50. As to the allegations that the coach had been replaced, the club argued that since the parties had
been negotiating in view of mutually terminating the contract as of September 2019, the club
deemed that “the decision to hire a new coach, was taken to minimize potential risks keeping in
mind that pursuant to the provisions of the contract of the new coach”. The club confirmed that it
hired the new coach as from 6 January 2020.
51. On the tax issue, the club held that it was induced into signing the addendum under fraud. It deemed
that according to Belgium tax law, as a non-resident (living less than 6 months per year in Belgium),
the only income on which the coach could be taxed on, would be income earned in Belgium. The
club held that when signing the contract and addendum, the coach was already a UAE resident. The
club argued that to avoid paying taxes in Belgium, the coach would only have needed to send his
employment contract which stated that he was resident in the UAE.
52. The club also held that the addendum was not valid also because the club did not receive anything
in exchange for all the advantages provided by the club in the addendum to the coach.
53. On the proof of payments to the Belgium tax office, the club argued that the coach only provided a
translation but no original and that as such, the documents should not be admissible.
54. Finally and should the PSC consider that the contract was terminated on 13 January 2020, then the
coach worked for 197 days and should only have received EUR 939,099 (i.e. 197 days x EUR 4,767)
but actually received EUR 1,075,000. The club therefore considered that EUR 135,901 were overpaid
to the coach in that scenario.
55. The club underlined that the contract does not provide for a sign-on fee of EUR 600,000 and the rest
as salaries, the club deemed that the contract only provided for a full net amount of EUR 1,740,000
and a breakdown of payments.
56. The club reiterated its counterclaim.

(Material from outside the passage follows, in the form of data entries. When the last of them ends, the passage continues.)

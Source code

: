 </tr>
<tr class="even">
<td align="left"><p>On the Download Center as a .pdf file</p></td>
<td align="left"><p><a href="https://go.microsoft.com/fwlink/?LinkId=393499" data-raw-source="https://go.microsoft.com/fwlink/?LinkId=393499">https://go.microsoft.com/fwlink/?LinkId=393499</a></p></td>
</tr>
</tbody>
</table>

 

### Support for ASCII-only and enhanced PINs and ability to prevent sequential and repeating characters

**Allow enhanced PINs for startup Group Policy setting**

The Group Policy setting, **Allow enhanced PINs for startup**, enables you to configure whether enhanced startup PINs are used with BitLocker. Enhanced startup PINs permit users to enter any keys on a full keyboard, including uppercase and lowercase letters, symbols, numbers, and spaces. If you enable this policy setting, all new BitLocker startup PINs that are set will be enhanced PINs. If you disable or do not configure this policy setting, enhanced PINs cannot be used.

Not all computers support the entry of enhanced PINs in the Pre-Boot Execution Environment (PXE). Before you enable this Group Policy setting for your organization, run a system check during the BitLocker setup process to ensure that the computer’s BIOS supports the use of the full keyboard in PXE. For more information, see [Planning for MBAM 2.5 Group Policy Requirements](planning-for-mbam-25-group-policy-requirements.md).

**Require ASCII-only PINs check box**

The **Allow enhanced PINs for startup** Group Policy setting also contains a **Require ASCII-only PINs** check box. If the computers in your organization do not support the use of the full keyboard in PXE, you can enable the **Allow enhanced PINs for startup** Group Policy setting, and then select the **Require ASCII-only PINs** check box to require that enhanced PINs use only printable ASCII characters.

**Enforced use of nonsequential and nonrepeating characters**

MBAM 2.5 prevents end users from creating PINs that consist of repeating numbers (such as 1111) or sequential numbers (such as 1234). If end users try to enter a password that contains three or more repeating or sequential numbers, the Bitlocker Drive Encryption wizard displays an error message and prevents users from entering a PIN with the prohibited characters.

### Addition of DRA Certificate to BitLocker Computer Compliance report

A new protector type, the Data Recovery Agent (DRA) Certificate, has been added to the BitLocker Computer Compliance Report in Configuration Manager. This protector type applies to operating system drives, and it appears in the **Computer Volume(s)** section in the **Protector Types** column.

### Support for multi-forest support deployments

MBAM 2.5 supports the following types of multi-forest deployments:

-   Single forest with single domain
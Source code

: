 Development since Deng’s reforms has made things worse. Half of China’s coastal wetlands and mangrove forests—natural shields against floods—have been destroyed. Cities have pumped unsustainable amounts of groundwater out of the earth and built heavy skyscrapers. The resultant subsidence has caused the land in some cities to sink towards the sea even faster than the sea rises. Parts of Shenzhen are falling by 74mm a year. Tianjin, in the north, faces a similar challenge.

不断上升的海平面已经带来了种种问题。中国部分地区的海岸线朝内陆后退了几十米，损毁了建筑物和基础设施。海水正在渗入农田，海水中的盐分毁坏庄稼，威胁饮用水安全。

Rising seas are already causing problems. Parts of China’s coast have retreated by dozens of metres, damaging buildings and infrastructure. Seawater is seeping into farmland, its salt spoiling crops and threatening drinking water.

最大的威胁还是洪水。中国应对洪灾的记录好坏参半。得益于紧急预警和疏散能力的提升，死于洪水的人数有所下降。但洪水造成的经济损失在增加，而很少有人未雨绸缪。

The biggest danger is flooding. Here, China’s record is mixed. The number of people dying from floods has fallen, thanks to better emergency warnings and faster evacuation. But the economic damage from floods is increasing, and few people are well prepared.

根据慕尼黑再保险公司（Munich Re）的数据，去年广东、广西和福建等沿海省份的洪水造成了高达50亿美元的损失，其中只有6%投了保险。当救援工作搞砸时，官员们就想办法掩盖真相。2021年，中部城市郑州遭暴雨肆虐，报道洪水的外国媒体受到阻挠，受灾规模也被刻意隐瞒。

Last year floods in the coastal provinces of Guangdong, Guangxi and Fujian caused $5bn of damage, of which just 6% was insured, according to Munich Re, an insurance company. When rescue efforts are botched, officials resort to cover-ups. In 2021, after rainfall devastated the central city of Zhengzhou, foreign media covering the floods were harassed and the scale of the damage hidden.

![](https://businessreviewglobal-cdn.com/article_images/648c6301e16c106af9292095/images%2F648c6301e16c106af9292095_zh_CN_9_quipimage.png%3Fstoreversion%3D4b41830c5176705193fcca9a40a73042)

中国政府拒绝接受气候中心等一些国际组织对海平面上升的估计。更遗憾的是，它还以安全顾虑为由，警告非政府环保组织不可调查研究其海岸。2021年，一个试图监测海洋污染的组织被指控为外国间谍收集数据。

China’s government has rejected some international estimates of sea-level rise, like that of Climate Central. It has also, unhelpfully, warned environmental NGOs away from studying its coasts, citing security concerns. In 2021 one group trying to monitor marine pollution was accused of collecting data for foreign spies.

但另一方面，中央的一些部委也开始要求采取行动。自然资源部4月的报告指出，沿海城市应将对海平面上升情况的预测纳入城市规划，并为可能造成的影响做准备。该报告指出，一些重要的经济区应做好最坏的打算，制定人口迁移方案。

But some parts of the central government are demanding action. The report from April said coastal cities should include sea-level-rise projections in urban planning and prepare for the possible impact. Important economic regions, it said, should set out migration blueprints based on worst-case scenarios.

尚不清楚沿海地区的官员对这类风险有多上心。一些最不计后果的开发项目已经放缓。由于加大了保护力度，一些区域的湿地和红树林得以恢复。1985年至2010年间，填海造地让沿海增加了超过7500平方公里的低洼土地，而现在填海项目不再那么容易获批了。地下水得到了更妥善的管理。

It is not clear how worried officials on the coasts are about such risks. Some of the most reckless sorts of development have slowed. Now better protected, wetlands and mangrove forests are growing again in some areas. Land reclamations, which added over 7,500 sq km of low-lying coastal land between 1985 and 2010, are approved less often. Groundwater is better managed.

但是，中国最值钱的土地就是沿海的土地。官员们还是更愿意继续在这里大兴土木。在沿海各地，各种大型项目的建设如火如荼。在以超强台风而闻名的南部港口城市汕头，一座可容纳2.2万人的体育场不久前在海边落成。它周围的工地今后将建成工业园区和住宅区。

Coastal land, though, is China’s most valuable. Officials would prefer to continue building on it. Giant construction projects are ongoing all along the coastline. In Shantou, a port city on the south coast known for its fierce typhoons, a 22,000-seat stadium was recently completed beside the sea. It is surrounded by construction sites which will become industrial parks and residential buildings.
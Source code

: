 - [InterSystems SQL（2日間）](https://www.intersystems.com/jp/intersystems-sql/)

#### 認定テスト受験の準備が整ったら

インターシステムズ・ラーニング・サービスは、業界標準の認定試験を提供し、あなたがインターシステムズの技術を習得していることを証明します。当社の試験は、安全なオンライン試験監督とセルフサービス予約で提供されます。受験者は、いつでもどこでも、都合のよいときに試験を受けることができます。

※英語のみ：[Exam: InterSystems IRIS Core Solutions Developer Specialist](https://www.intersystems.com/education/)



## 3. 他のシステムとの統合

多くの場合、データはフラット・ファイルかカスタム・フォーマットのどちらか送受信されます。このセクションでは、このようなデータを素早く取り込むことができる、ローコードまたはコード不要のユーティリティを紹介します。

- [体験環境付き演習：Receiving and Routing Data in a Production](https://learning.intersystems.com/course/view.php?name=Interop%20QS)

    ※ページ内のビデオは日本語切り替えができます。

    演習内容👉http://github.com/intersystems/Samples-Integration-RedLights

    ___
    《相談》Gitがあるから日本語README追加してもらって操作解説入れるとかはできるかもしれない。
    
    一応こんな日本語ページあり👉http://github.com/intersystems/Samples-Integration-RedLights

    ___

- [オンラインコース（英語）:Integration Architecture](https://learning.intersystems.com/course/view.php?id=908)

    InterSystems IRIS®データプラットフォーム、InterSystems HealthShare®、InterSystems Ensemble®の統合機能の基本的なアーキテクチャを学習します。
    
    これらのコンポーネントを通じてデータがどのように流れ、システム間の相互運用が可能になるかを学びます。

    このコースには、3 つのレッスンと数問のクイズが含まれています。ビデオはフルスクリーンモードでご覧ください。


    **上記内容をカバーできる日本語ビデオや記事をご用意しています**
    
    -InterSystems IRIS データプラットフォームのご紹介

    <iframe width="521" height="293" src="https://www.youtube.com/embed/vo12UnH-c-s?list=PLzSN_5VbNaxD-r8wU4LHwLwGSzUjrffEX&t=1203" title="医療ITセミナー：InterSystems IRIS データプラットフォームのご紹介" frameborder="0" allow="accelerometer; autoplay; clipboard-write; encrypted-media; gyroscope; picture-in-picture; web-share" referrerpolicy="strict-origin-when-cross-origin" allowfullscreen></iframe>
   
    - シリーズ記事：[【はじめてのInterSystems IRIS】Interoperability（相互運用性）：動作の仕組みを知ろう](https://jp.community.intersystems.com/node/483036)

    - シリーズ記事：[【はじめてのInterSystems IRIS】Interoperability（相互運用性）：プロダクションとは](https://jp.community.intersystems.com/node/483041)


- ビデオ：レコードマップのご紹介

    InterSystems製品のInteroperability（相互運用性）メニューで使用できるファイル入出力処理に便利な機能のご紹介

57. The coach informed FIFA that he remained unemployed since the termination of the contract.
II. CONSIDERATIONS OF THE SINGLE JUDGE OF THE PLAYERS’ STATUS
COMMITTEE
1. First of all, the Single Judge of the Players’ Status Committee (hereinafter: the Single Judge) analysed
whether he was competent to deal with the matter at hand. In this respect, he took note that the
present matter was submitted to FIFA on 10 March 2020 and decided on 11 August 2020.
Consequently, the June 2020 edition of the Rules Governing the Procedures of the Players’ Status
Committee and the Dispute Resolution Chamber (hereinafter: Procedural Rules) is applicable to the
matter at hand (cf. art. 21 of the Procedural Rules).
2. Subsequently, the Single Judge referred to art. 3 par. 2 and par. 3 of the Procedural Rules and
confirmed that in accordance with art. 23 par. 1 and par. 4 in conjunction with art. 22 lit. c) of the
Regulations on the Status and Transfer of Players (edition August 2020) he is competent to deal with
the present matter, which concerns an employment-related dispute with an international dimension.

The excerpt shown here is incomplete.